Nebst der Verbeugung vor Woody Allen und dem Durchexerzieren einer schrägen Virtual-Reality-Seite ist Das Leben ist zu lang aber offensichtlich für Levy auch ein sehr persönlicher Film. In der Hauptfigur des Alfi Seligers steckt mit Sicherheit ein großes Stück von ihm selbst. Damit beweist der Filmemacher, dass er nicht nur einen satirischen Blick auf das Filmschaffen zu werfen vermag, sondern auch mit seiner eigenen Person selbstironisch und zuweilen bissig umzugehen weiß. Leider gerät ihm aber, im sonst sehr augenzwinkernden Werk, besonders die Skizze des menschlichen Daseins, das manchmal viel von im-falschen-Film-stecken haben kann, am eigenen exemplarischen Aufhänger leidlich zu lang.

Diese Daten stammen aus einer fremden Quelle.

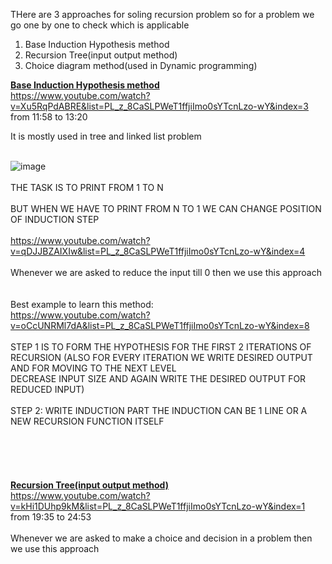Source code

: 
THere are 3 approaches for soling recursion problem so for a problem we go one by one to check which is applicable

1) Base Induction Hypothesis method
2) Recursion Tree(input output method)
3) Choice diagram method(used in Dynamic programming)

<ins>**Base Induction Hypothesis method**</ins><br />
https://www.youtube.com/watch?v=Xu5RqPdABRE&list=PL_z_8CaSLPWeT1ffjiImo0sYTcnLzo-wY&index=3 <br />
from 11:58 to 13:20<br />

It is mostly used in tree and linked list problem<br />
<br />


![image](https://github.com/gregbg218/DSA/assets/72642906/a8a70b40-deb8-4870-9ea8-4518e372eb03)<br />
<br />
THE TASK IS TO PRINT FROM 1 TO N
<br />
<br />
BUT WHEN WE HAVE TO PRINT FROM N TO 1 WE CAN CHANGE POSITION OF INDUCTION STEP<br />
<br />
https://www.youtube.com/watch?v=qDJJBZAIXIw&list=PL_z_8CaSLPWeT1ffjiImo0sYTcnLzo-wY&index=4<br />
<br />
Whenever we are asked to reduce the input till 0 then we use this approach<br />
<br />
<br />
Best example to learn this method:<br />
https://www.youtube.com/watch?v=oCcUNRMl7dA&list=PL_z_8CaSLPWeT1ffjiImo0sYTcnLzo-wY&index=8
<br />
<br />
STEP 1 IS TO FORM THE HYPOTHESIS FOR THE FIRST 2 ITERATIONS OF RECURSION
(ALSO FOR EVERY ITERATION WE WRITE DESIRED OUTPUT AND FOR MOVING TO THE NEXT LEVEL
<br />
DECREASE INPUT SIZE AND AGAIN WRITE THE DESIRED OUTPUT FOR REDUCED INPUT)
<br />
<br />
STEP 2: WRITE INDUCTION PART
THE INDUCTION CAN BE 1 LINE OR A NEW RECURSION FUNCTION ITSELF
<br />
<br />
<br />
<br />
<br />
<br />
<ins>**Recursion Tree(input output method)**</ins><br />
https://www.youtube.com/watch?v=kHi1DUhp9kM&list=PL_z_8CaSLPWeT1ffjiImo0sYTcnLzo-wY&index=1 <br />
from 19:35 to 24:53<br /><br />
Whenever we are asked to make a choice and decision in a problem then we use this approach<br />
<br />
<br />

Die philosophische Aussage, dass das wahre Leben zuweilen mehr Schein als Sein bergen kann und es mitunter schwer fällt, zwischen Realität und (selbstgeschaffener) Virtualität zu trennen, hätte überdies nicht elegisch in einem vielfältigen Potpourri an divergierenden Handlungslinien durchexerziert werden müssen. Wenn Levy damit beweisen wollte, dass wir alle gewissermaßen die Regisseure unseres eigenen Lebens sind, es also besser ist, nicht immer wieder die selben Fehler zu begehen und damit Zeit zu verschwenden, liegt er zwar völlig richtig, hätte sich - wenn er den Titel seines eigenen Films ernst genommen hätte - aber etwas kürzer fassen können.